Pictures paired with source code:
|---|

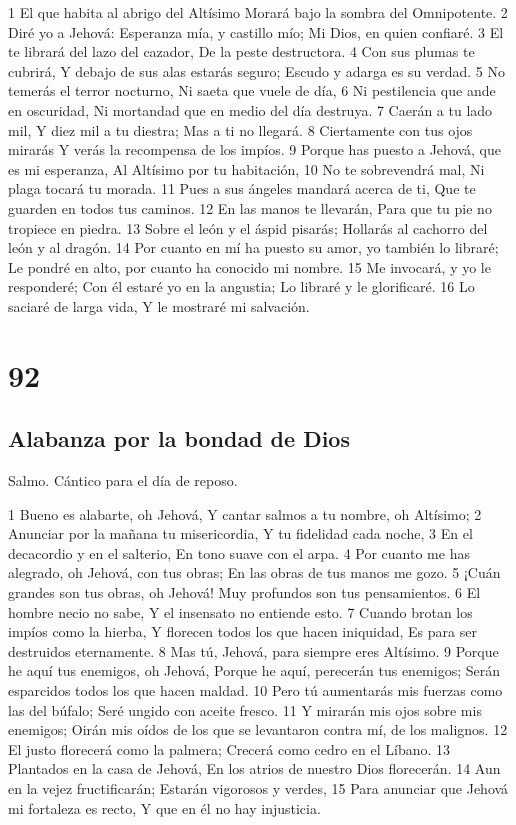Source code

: 1 El que habita al abrigo del Altísimo
Morará bajo la sombra del Omnipotente.
2 Diré yo a Jehová: Esperanza mía, y castillo mío;
Mi Dios, en quien confiaré.
3 El te librará del lazo del cazador,
De la peste destructora.
4 Con sus plumas te cubrirá,
Y debajo de sus alas estarás seguro;
Escudo y adarga es su verdad.
5 No temerás el terror nocturno,
Ni saeta que vuele de día,
6 Ni pestilencia que ande en oscuridad,
Ni mortandad que en medio del día destruya.
7 Caerán a tu lado mil,
Y diez mil a tu diestra;
Mas a ti no llegará.
8 Ciertamente con tus ojos mirarás
Y verás la recompensa de los impíos.
9 Porque has puesto a Jehová, que es mi esperanza,
Al Altísimo por tu habitación,
10 No te sobrevendrá mal,
Ni plaga tocará tu morada.
11 Pues a sus ángeles mandará acerca de ti,
Que te guarden en todos tus caminos.
12 En las manos te llevarán,
Para que tu pie no tropiece en piedra.
13 Sobre el león y el áspid pisarás;
Hollarás al cachorro del león y al dragón.
14 Por cuanto en mí ha puesto su amor, yo también lo libraré;
Le pondré en alto, por cuanto ha conocido mi nombre.
15 Me invocará, y yo le responderé;
Con él estaré yo en la angustia;
Lo libraré y le glorificaré.
16 Lo saciaré de larga vida,
Y le mostraré mi salvación.

\chapter{92}

\section*{Alabanza por la bondad de Dios}

Salmo. Cántico para el día de reposo.

1 Bueno es alabarte, oh Jehová,
Y cantar salmos a tu nombre, oh Altísimo;
2 Anunciar por la mañana tu misericordia,
Y tu fidelidad cada noche,
3 En el decacordio y en el salterio,
En tono suave con el arpa.
4 Por cuanto me has alegrado, oh Jehová, con tus obras;
En las obras de tus manos me gozo.
5 ¡Cuán grandes son tus obras, oh Jehová!
Muy profundos son tus pensamientos.
6 El hombre necio no sabe,
Y el insensato no entiende esto.
7 Cuando brotan los impíos como la hierba,
Y florecen todos los que hacen iniquidad,
Es para ser destruidos eternamente.
8 Mas tú, Jehová, para siempre eres Altísimo.
9 Porque he aquí tus enemigos, oh Jehová,
Porque he aquí, perecerán tus enemigos;
Serán esparcidos todos los que hacen maldad.
10 Pero tú aumentarás mis fuerzas como las del búfalo;
Seré ungido con aceite fresco.
11 Y mirarán mis ojos sobre mis enemigos;
Oirán mis oídos de los que se levantaron contra mí, de los malignos.
12 El justo florecerá como la palmera;
Crecerá como cedro en el Líbano.
13 Plantados en la casa de Jehová,
En los atrios de nuestro Dios florecerán.
14 Aun en la vejez fructificarán;
Estarán vigorosos y verdes,
15 Para anunciar que Jehová mi fortaleza es recto,
Y que en él no hay injusticia.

|---|

Your job is to repeat the data exactly, leaving each picture out.

▶ [Answer]:
Source code

: 1 El que habita al abrigo del Altísimo
Morará bajo la sombra del Omnipotente.
2 Diré yo a Jehová: Esperanza mía, y castillo mío;
Mi Dios, en quien confiaré.
3 El te librará del lazo del cazador,
De la peste destructora.
4 Con sus plumas te cubrirá,
Y debajo de sus alas estarás seguro;
Escudo y adarga es su verdad.
5 No temerás el terror nocturno,
Ni saeta que vuele de día,
6 Ni pestilencia que ande en oscuridad,
Ni mortandad que en medio del día destruya.
7 Caerán a tu lado mil,
Y diez mil a tu diestra;
Mas a ti no llegará.
8 Ciertamente con tus ojos mirarás
Y verás la recompensa de los impíos.
9 Porque has puesto a Jehová, que es mi esperanza,
Al Altísimo por tu habitación,
10 No te sobrevendrá mal,
Ni plaga tocará tu morada.
11 Pues a sus ángeles mandará acerca de ti,
Que te guarden en todos tus caminos.
12 En las manos te llevarán,
Para que tu pie no tropiece en piedra.
13 Sobre el león y el áspid pisarás;
Hollarás al cachorro del león y al dragón.
14 Por cuanto en mí ha puesto su amor, yo también lo libraré;
Le pondré en alto, por cuanto ha conocido mi nombre.
15 Me invocará, y yo le responderé;
Con él estaré yo en la angustia;
Lo libraré y le glorificaré.
16 Lo saciaré de larga vida,
Y le mostraré mi salvación.

\chapter{92}

\section*{Alabanza por la bondad de Dios}

Salmo. Cántico para el día de reposo.

1 Bueno es alabarte, oh Jehová,
Y cantar salmos a tu nombre, oh Altísimo;
2 Anunciar por la mañana tu misericordia,
Y tu fidelidad cada noche,
3 En el decacordio y en el salterio,
En tono suave con el arpa.
4 Por cuanto me has alegrado, oh Jehová, con tus obras;
En las obras de tus manos me gozo.
5 ¡Cuán grandes son tus obras, oh Jehová!
Muy profundos son tus pensamientos.
6 El hombre necio no sabe,
Y el insensato no entiende esto.
7 Cuando brotan los impíos como la hierba,
Y florecen todos los que hacen iniquidad,
Es para ser destruidos eternamente.
8 Mas tú, Jehová, para siempre eres Altísimo.
9 Porque he aquí tus enemigos, oh Jehová,
Porque he aquí, perecerán tus enemigos;
Serán esparcidos todos los que hacen maldad.
10 Pero tú aumentarás mis fuerzas como las del búfalo;
Seré ungido con aceite fresco.
11 Y mirarán mis ojos sobre mis enemigos;
Oirán mis oídos de los que se levantaron contra mí, de los malignos.
12 El justo florecerá como la palmera;
Crecerá como cedro en el Líbano.
13 Plantados en la casa de Jehová,
En los atrios de nuestro Dios florecerán.
14 Aun en la vejez fructificarán;
Estarán vigorosos y verdes,
15 Para anunciar que Jehová mi fortaleza es recto,
Y que en él no hay injusticia.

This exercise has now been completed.